Collect all lines from the listing that include the string "LilianaBeatrizMusi".

Top of Materials provided

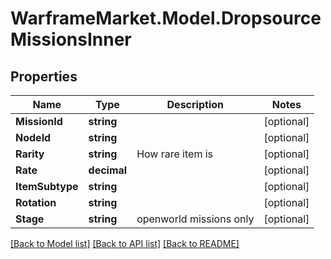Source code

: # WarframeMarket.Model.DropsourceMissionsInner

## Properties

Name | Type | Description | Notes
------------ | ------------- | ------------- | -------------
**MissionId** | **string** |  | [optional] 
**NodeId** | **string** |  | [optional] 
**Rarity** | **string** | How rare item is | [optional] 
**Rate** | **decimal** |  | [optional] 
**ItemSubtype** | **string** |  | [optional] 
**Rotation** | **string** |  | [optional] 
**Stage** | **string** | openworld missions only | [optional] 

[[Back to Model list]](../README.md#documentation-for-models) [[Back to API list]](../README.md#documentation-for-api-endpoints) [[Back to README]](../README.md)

Bottom of Materials provided
Top of Materials provided

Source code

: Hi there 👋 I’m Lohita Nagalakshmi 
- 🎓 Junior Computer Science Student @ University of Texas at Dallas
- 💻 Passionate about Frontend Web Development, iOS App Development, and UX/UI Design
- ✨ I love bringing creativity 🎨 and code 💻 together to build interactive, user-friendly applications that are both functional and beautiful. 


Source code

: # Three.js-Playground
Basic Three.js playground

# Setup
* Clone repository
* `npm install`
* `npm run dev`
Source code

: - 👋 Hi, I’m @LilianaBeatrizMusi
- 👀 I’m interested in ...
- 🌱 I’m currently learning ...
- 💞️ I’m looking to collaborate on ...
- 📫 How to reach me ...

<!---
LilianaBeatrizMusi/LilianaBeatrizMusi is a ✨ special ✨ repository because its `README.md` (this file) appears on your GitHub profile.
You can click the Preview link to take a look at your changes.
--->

Bottom of Materials provided

Result:
: - 👋 Hi, I’m @LilianaBeatrizMusi
LilianaBeatrizMusi/LilianaBeatrizMusi is a ✨ special ✨ repository because its `README.md` (this file) appears on your GitHub profile.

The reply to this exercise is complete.